RECORDS SHOWN Start Marker

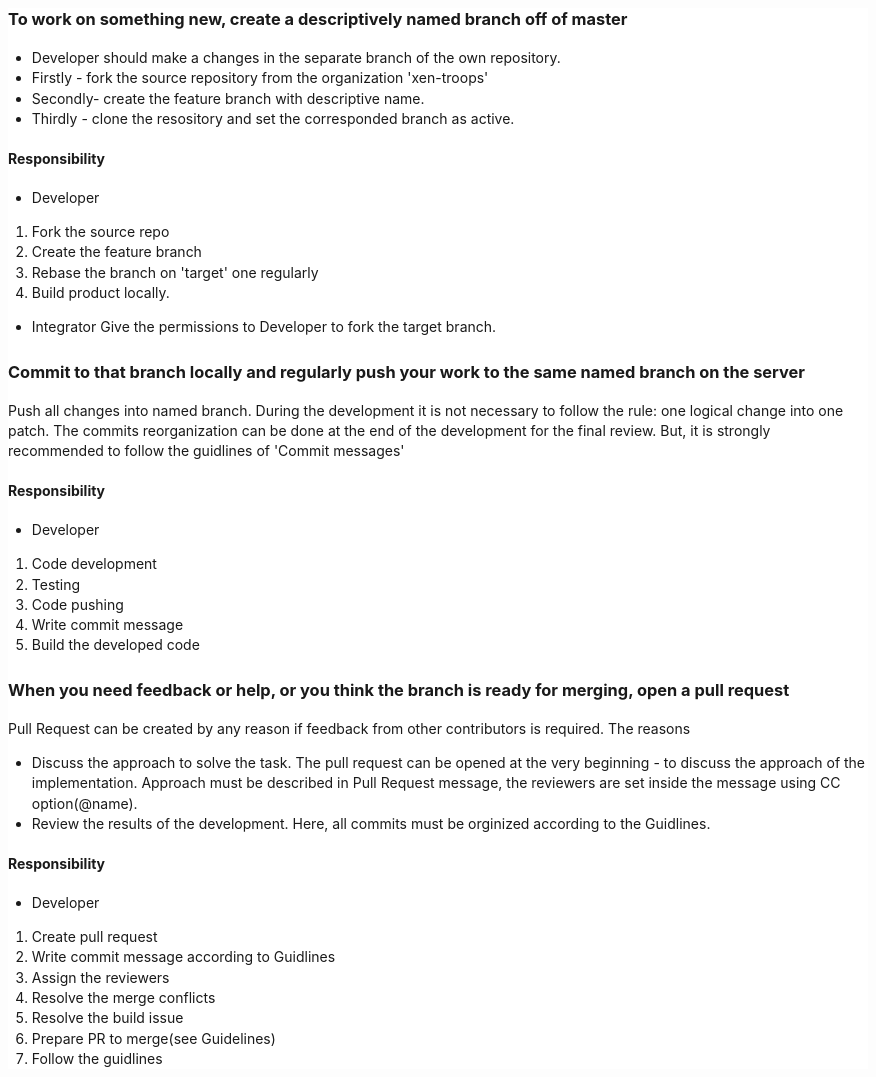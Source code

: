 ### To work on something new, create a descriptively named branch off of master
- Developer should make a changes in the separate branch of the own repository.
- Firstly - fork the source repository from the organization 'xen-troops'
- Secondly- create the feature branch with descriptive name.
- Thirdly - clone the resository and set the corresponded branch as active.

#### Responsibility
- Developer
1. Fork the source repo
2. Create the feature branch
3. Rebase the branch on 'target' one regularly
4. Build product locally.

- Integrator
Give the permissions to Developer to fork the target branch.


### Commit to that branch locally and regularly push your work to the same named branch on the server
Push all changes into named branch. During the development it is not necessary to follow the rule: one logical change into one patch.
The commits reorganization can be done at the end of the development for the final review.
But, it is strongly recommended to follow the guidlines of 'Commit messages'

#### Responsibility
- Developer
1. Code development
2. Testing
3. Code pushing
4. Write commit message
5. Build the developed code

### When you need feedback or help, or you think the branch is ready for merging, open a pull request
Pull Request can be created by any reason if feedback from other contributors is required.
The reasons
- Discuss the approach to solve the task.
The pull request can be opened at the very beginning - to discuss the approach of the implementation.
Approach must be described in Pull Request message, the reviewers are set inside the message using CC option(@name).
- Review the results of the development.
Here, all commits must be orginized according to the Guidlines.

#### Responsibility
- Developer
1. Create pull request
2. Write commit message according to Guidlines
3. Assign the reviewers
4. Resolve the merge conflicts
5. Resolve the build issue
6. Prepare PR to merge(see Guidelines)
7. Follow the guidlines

RECORDS SHOWN End Marker

■ DESCRIPTION OF THE TASK ■
Set down only the lines running from the line with "Here, all commits" to the end of the entries above, both included, exactly as they stand.

■ ANSWER SECTION ■
Here, all commits must be orginized according to the Guidlines.

#### Responsibility
- Developer
1. Create pull request
2. Write commit message according to Guidlines
3. Assign the reviewers
4. Resolve the merge conflicts
5. Resolve the build issue
6. Prepare PR to merge(see Guidelines)
7. Follow the guidlines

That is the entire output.